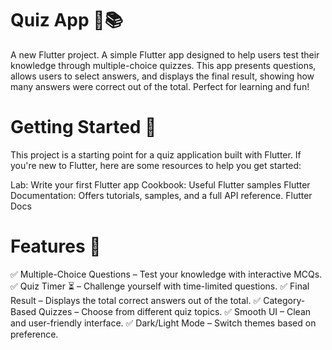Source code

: # Quiz App 🎯📚

A new Flutter project.
A simple Flutter app designed to help users test their knowledge through multiple-choice quizzes. This app presents questions, allows users to select answers, and displays the final result, showing how many answers were correct out of the total. Perfect for learning and fun!

# Getting Started 🚀

This project is a starting point for a quiz application built with Flutter. If you're new to Flutter, here are some resources to help you get started:

Lab: Write your first Flutter app
Cookbook: Useful Flutter samples
Flutter Documentation: Offers tutorials, samples, and a full API reference.
Flutter Docs

# Features 🚀

✅ Multiple-Choice Questions – Test your knowledge with interactive MCQs.
✅ Quiz Timer ⏳ – Challenge yourself with time-limited questions.
✅ Final Result – Displays the total correct answers out of the total.
✅ Category-Based Quizzes – Choose from different quiz topics.
✅ Smooth UI – Clean and user-friendly interface.
✅ Dark/Light Mode – Switch themes based on preference.
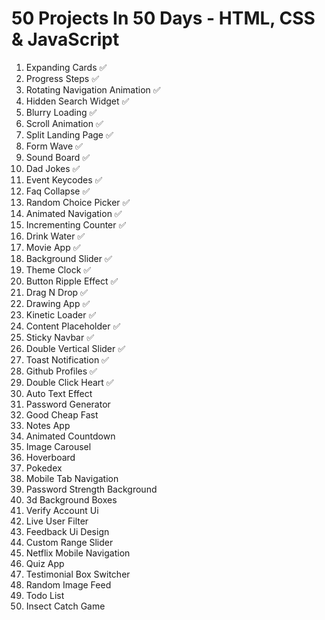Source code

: # 50 Projects In 50 Days - HTML, CSS & JavaScript

1. Expanding Cards ✅
2. Progress Steps ✅
3. Rotating Navigation Animation ✅
4. Hidden Search Widget ✅
5. Blurry Loading ✅
6. Scroll Animation ✅
7. Split Landing Page ✅
8. Form Wave ✅
9. Sound Board ✅
10. Dad Jokes ✅
11. Event Keycodes ✅
12. Faq Collapse ✅
13. Random Choice Picker ✅
14. Animated Navigation ✅
15. Incrementing Counter ✅
16. Drink Water ✅
17. Movie App ✅
18. Background Slider ✅
19. Theme Clock ✅
20. Button Ripple Effect ✅
21. Drag N Drop ✅
22. Drawing App ✅
23. Kinetic Loader ✅
24. Content Placeholder ✅
25. Sticky Navbar ✅
26. Double Vertical Slider ✅
27. Toast Notification ✅
28. Github Profiles ✅
29. Double Click Heart ✅
30. Auto Text Effect
31. Password Generator
32. Good Cheap Fast
33. Notes App
34. Animated Countdown
35. Image Carousel
36. Hoverboard
37. Pokedex
38. Mobile Tab Navigation
39. Password Strength Background
40. 3d Background Boxes
41. Verify Account Ui
42. Live User Filter
43. Feedback Ui Design
44. Custom Range Slider
45. Netflix Mobile Navigation
46. Quiz App
47. Testimonial Box Switcher
48. Random Image Feed
49. Todo List
50. Insect Catch Game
◆ ◆ ◆
Could you please give the number of lines in the data above that contain the word "with"? Only the number is needed.

Answer for the task
3